Chapter 42 - 42. Perasaan Terhubung bag 2 (1/2)

Didepan IGD mereka menunggu dengan perasaan khawatir. Anehnya Ludius juga tidak beranjak dari tempatnya dan ikut menunggu. Di saat penantian mereka, Ludius mendapat Telefon dari Mu Lan untuk segera kembali ke Apartement.

Ludius beranjak dari tempat duduk nya ”Tuan Julian, sepertinya saya harus kembali. Asisten saya menelfon ada suatu hal penting. Tolong sampaikan salam saya untuk adik anda semoga lekas sembuh. Setelah urusan saya selesai, saya akan kemari untuk menjenguk adik anda”.

”Terima kasih Tuan Lu telah mengantar saya kemari.. Saya pasti akan menyampaikan salam Tuan pada adik saya”. Ludius beranjak pergi, Langkahnya terasa berat saat dirinya melangkah pergi.
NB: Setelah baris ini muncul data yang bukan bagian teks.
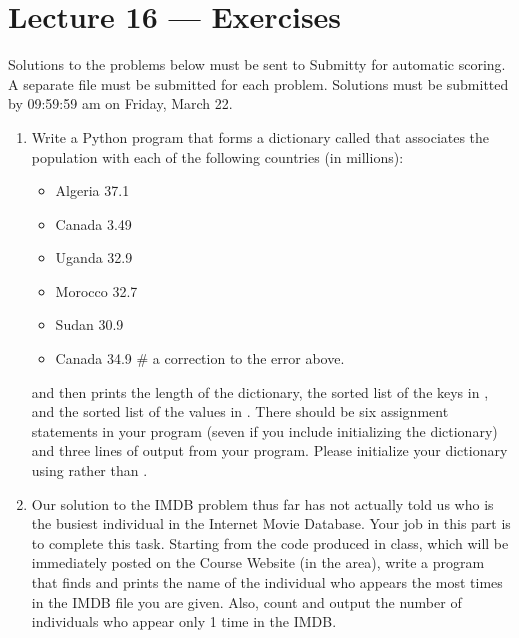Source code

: \documentclass[letterpaper,10pt,english]{sphinxmanual}
\begin{document}
\chapter{Lecture 16 — Exercises}
\label{\detokenize{lecture_notes/lec16_dictionaries1_exercises/exercises:lecture-16-exercises}}\label{\detokenize{lecture_notes/lec16_dictionaries1_exercises/exercises::doc}}
Solutions to the problems below must be sent to Submitty for
automatic scoring. A separate file must be submitted for each problem.
Solutions must be submitted by 09:59:59 am on Friday, March 22.
\begin{enumerate}
\def\theenumi{\arabic{enumi}}
\def\labelenumi{\theenumi .}
\makeatletter\def\p@enumii{\p@enumi \theenumi .}\makeatother
\item {} 
Write a Python program that forms a dictionary called 
that associates the population with each of the following
countries (in millions):
\begin{itemize}
\item {} 
Algeria 37.1

\item {} 
Canada 3.49

\item {} 
Uganda 32.9

\item {} 
Morocco 32.7

\item {} 
Sudan 30.9

\item {} 
Canada 34.9   \# a correction to the error above.

\end{itemize}

and then prints the length of the  dictionary, the
sorted list of the keys in , and the sorted list of the
values in . There should be six assignment statements
in your program (seven if you include initializing the dictionary)
and three lines of output from your program.
Please initialize your dictionary using  rather than \sphinxcode{\sphinxupquote{\{\}}}.

\item {} 
Our solution to the IMDB problem thus far has not actually told us
who is the busiest individual in the Internet Movie Database.
Your job in this part is to complete this task. Starting from the
code produced in class, which will be immediately posted on the
Course Website (in the  area), write a
program that finds and prints the name of the individual who
appears the most times in the IMDB file you are given. Also, count
and output the number of individuals who appear only 1 time in the
IMDB.


\end{enumerate}
\end{document}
Dia berjalan lambat dengan fikiran masih terbang jauh memikirkan Silvia.

”Dokter Bagaimana keadaan adik saya Silvia?!”. Terdengar di telinga Ludius suara orang berbicara

Sesaat dia mendengar ada seseorang yang mengatakan nama Silvia, 'Apa aku sedang berhalusinasi?. Mengapa aku seperti mendengar seseorang menyebutkan nama Silvia?'. Ludius melanjutkan langkahnya

”Nona Silvia belum sadarkan diri sejak Nona terjatuh dari kursi roda”. Ludius mendengar kembali walau samar-samar.

Tidak.. Jelas-jelas ini bukan halusinasi, Aku jelas mendengar nama Silvia. Aku harus kembali untuk memastikan.

Secepatnya Ludius membalikkan badan dan kembali mencari sumber suara. Setiap ruangan yang dia lewati dia lihat apakah ada Silvia disana. Sampai pada tempat terakhir Ruang IGD pintunya terbuka. Ludius dengan perasaan berdebar melangkah menuju Ruangan itu.

Di ambang pintu, Ludius berdiri terpaku melihat siapa yang tengah terbaring di sana. Dia tidak bisa menjabarkan perasaannya antara senang, sedih dan terluka. Ludius berjalan masuk tanpa berkata dan mata terus menatapnya wajah pucat itu.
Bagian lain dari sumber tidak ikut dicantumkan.